The Egyptian Ministry of Finance said that it succeeded in controlling all items of the general budget, except for the interest expense item, during the current and next fiscal year.
Interest expense is a non-operating expense shown on the income statement. It represents interest payable on any borrowings—bonds, loans, convertible debt or lines of credit.
The Ministry of Finance attributed debt interest out of control during the aforementioned years to a package of factors, which included inflationary pressures, interest hikes globally and locally in the first place, in addition to the decline in the local currency exchange rate against the dollar, and the consequent increase in the volume of debt, according to the financial statement of the new budget.
The expense of interest on debt in the budget for the next fiscal year 2023/24 will amount to EGP 1.120 trillion or 9.5% of GDP, and EGP 775.150 billion in the budget for the current fiscal year, or 8.5% of GDP.
Debt interest payable accounted for 37.4% of total budget expenditures for the next fiscal year, amounting to EGP 2.990 trillion, compared to 34.7% of expenditures for the current fiscal year.

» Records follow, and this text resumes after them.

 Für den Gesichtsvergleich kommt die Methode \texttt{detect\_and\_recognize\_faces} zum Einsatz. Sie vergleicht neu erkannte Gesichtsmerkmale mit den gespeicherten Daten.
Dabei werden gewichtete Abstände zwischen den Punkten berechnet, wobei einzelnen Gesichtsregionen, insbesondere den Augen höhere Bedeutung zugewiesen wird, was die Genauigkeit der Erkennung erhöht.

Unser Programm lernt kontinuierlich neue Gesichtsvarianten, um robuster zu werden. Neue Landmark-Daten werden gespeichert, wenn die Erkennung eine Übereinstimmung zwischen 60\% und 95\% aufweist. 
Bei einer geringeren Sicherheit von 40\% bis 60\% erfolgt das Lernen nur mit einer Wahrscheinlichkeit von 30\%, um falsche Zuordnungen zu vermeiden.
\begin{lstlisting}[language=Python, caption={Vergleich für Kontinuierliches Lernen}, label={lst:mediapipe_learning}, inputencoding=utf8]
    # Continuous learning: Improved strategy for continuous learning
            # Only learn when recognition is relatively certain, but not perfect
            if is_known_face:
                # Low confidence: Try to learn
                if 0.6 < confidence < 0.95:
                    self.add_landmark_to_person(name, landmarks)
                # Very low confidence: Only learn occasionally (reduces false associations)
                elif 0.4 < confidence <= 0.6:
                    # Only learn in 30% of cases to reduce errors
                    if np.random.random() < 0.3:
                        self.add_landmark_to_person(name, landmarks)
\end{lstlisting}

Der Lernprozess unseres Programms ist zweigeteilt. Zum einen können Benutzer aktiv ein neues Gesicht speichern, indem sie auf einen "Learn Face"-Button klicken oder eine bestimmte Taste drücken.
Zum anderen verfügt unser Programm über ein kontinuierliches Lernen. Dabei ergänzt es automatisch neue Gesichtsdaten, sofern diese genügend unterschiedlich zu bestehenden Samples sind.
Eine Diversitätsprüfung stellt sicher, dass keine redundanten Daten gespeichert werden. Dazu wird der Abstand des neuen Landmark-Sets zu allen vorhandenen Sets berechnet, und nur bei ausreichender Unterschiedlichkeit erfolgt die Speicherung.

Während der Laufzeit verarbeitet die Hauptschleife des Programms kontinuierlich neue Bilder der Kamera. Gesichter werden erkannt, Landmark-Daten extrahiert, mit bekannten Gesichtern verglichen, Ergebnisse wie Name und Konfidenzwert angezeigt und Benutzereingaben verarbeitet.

The interest expense on t-bills, and on public treasury bonds acquire the largest share of interest at a value of EGP 437.2 billion, EGP 346 billion, respectively, followed by interest on external public debt at a value of EGP 152.25 billion, then central bank bonds at a value of EGP 134.2 billion.
Moreover, the interest expense of temporary coverage of the debit balance amounted to EGP 33.25 billion, and external interest paid by the authorities amounted to EGP 362 million, and various other benefits amounted to EGP 15.7 billion.